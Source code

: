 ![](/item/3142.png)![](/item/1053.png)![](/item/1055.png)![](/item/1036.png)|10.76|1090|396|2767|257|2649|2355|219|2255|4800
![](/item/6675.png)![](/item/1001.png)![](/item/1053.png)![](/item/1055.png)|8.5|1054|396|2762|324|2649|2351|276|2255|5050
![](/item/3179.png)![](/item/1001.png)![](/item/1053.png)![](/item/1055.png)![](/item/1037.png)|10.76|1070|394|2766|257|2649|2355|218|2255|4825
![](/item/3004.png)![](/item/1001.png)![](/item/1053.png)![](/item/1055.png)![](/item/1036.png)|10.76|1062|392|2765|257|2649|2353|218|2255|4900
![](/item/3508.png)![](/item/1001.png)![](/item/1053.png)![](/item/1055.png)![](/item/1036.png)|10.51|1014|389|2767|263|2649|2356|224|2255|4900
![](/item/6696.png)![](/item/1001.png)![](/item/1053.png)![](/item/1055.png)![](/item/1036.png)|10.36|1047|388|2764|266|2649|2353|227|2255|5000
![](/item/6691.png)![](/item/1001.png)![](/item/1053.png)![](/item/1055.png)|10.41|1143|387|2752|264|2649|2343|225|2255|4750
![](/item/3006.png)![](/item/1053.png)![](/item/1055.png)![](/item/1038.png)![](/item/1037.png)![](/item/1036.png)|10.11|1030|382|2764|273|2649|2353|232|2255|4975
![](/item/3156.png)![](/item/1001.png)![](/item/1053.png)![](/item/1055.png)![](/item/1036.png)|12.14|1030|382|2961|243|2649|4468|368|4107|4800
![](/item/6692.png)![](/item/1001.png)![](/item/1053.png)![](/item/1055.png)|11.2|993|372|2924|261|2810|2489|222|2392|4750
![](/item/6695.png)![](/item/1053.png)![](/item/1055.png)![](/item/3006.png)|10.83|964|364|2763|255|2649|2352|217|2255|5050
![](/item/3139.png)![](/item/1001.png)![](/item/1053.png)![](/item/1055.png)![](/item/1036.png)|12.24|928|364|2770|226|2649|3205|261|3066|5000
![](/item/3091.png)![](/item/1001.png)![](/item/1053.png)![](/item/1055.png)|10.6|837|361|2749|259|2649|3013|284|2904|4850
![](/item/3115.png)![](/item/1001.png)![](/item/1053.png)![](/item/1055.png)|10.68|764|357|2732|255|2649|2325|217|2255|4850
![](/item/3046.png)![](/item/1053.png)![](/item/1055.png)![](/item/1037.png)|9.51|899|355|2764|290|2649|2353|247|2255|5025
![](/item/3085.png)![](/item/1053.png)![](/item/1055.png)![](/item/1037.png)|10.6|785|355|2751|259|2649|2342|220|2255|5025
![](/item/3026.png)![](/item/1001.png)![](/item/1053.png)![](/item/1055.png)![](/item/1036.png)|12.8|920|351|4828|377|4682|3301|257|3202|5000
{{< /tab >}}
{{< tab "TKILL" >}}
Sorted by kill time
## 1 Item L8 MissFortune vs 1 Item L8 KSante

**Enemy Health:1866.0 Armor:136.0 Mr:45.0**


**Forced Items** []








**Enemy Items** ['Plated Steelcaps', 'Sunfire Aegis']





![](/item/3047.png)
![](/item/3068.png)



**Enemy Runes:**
※ ※ ※
**Exercise aim**
Your answer should be one number: the count of lines in the records above that contain "Enemy".

**Result for this exercise**
3